Top of SOURCE RECORDS

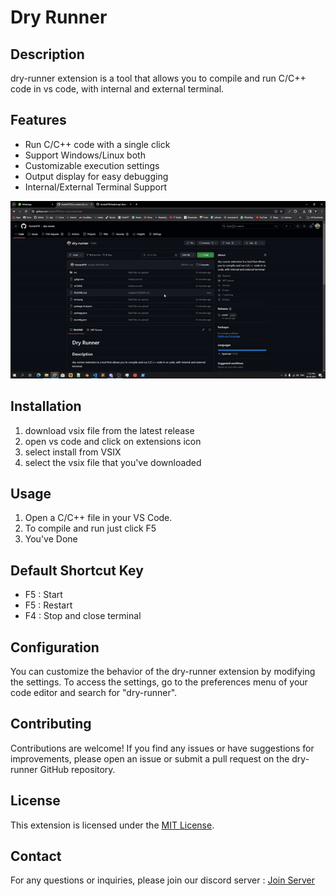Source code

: # Dry Runner

## Description
dry-runner extension is a tool that allows you to compile and run C/C++ code in vs code, with internal and external terminal.

## Features
- Run C/C++ code with a single click
- Support Windows/Linux both
- Customizable execution settings
- Output display for easy debugging
- Internal/External Terminal Support

<!-- > [!IMPORTANT]  
> This extension is currently in early development/experimental stage. There are few of unimplemented/broken features at the moment. Contributions are welcome to help out with the progress! -->

![installation](img/installation.gif)

## Installation
1. download vsix file from the latest release
2. open vs code and click on extensions icon
3. select install from VSIX
4. select the vsix file that you've downloaded


## Usage
1. Open a C/C++ file in your VS Code.
2. To compile and run just click F5
3. You've Done

## Default Shortcut Key
- F5 : Start
- F5 : Restart
- F4 : Stop and close terminal

## Configuration
You can customize the behavior of the dry-runner extension by modifying the settings. To access the settings, go to the preferences menu of your code editor and search for "dry-runner".

## Contributing
Contributions are welcome! If you find any issues or have suggestions for improvements, please open an issue or submit a pull request on the dry-runner GitHub repository.

## License
This extension is licensed under the [MIT License](https://github.com/Hunter87ff/dry-runner/blob/main/LICENSE).

## Contact
For any questions or inquiries, please join our discord server : [Join Server](https://discord.gg/vMnhpAyFZm)
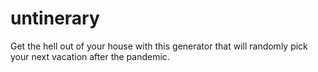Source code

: # untinerary
Get the hell out of your house with this generator that will randomly pick your next vacation after the pandemic.
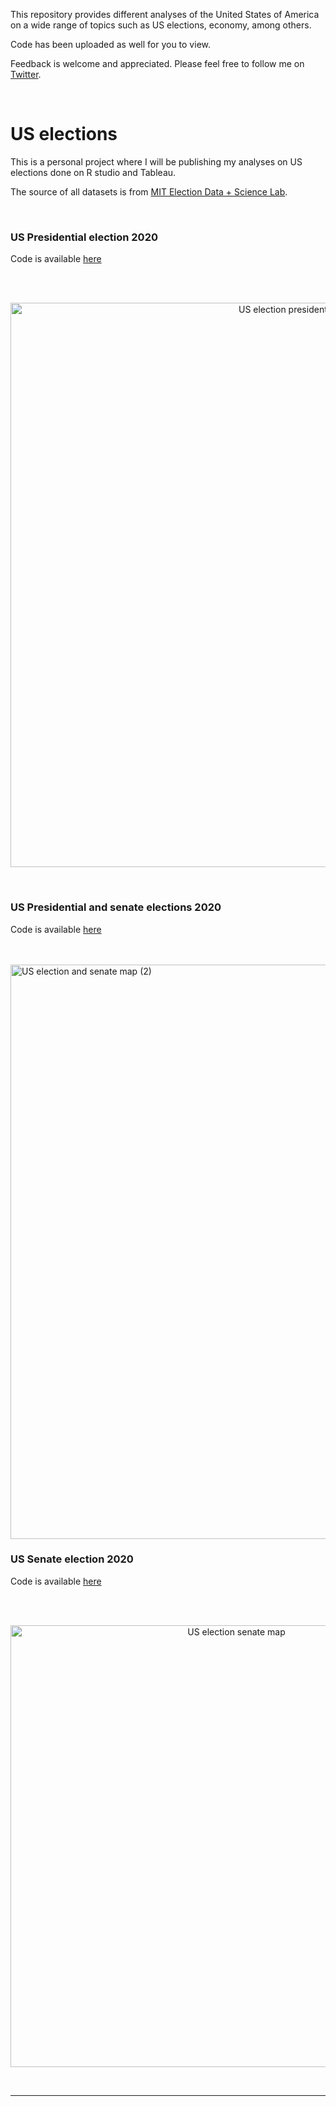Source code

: 
This repository provides different analyses of the United States of America on a wide range of topics such as US elections, economy, among others.

Code has been uploaded as well for you to view.

Feedback is welcome and appreciated. Please feel free to follow me on [Twitter](https://twitter.com/Juanma_MN).


<br> 


# US elections

This is a personal project where I will be publishing my analyses on US elections done on R studio and Tableau.

The source of all datasets is from [MIT Election Data + Science Lab](https://electionlab.mit.edu/data).



<br> 

### US Presidential election 2020


Code is available [here](https://github.com/JuanmaMN/US-elections/blob/main/US%20presidential%20election%20-%202020.R)

<br> 

<br>
<p style="text-align: center;">  
<img width="903" alt="US election presidential map" src="https://user-images.githubusercontent.com/37122520/111033998-9852c500-840b-11eb-8bbb-c11f82cf3afc.png">
</p>
<br>



### US Presidential and senate elections 2020



Code is available [here](https://github.com/JuanmaMN/US-elections/blob/main/US%20presidential%20and%20senate%20elections%20-%202020.R)

<br> 

<br>

<img width="919" alt="US election and senate map (2)" src="https://user-images.githubusercontent.com/37122520/111035012-229d2800-8410-11eb-9f67-04c467a58b06.png">

<br>






### US Senate election 2020



Code is available [here](https://github.com/JuanmaMN/US-elections/blob/main/US%20senate%20election%20-%202020.R)

<br> 

<br>
<p align="center">
<img width="707" alt="US election senate map" src="https://user-images.githubusercontent.com/37122520/111034689-ba017b80-840e-11eb-9c5c-70f38e563577.png">
</p>
<br>

<hr>



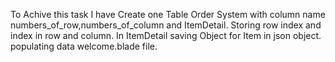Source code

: To Achive this task I have Create one Table Order System with column name  numbers_of_row,numbers_of_column and ItemDetail.
Storing row index and index in row and column.
In ItemDetail saving Object for Item in json object.
populating data welcome.blade file.
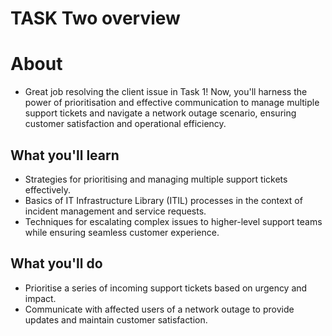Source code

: # **TASK Two overview**

# About
- Great job resolving the client issue in Task 1! Now, you'll harness the power of prioritisation and effective communication to manage multiple support tickets and navigate a network outage scenario, ensuring customer satisfaction and operational efficiency.


## What you'll learn
- Strategies for prioritising and managing multiple support tickets effectively.
- Basics of IT Infrastructure Library (ITIL) processes in the context of incident management and service requests.
- Techniques for escalating complex issues to higher-level support teams while ensuring seamless customer experience.

## What you'll do
- Prioritise a series of incoming support tickets based on urgency and impact.
- Communicate with affected users of a network outage to provide updates and maintain customer satisfaction.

Bottom of SOURCE RECORDS

» TASK DETAILS
For the string "click", return every line of the data where it appears.

» FINISHED TASK
- Run C/C++ code with a single click
2. open vs code and click on extensions icon
2. To compile and run just click F5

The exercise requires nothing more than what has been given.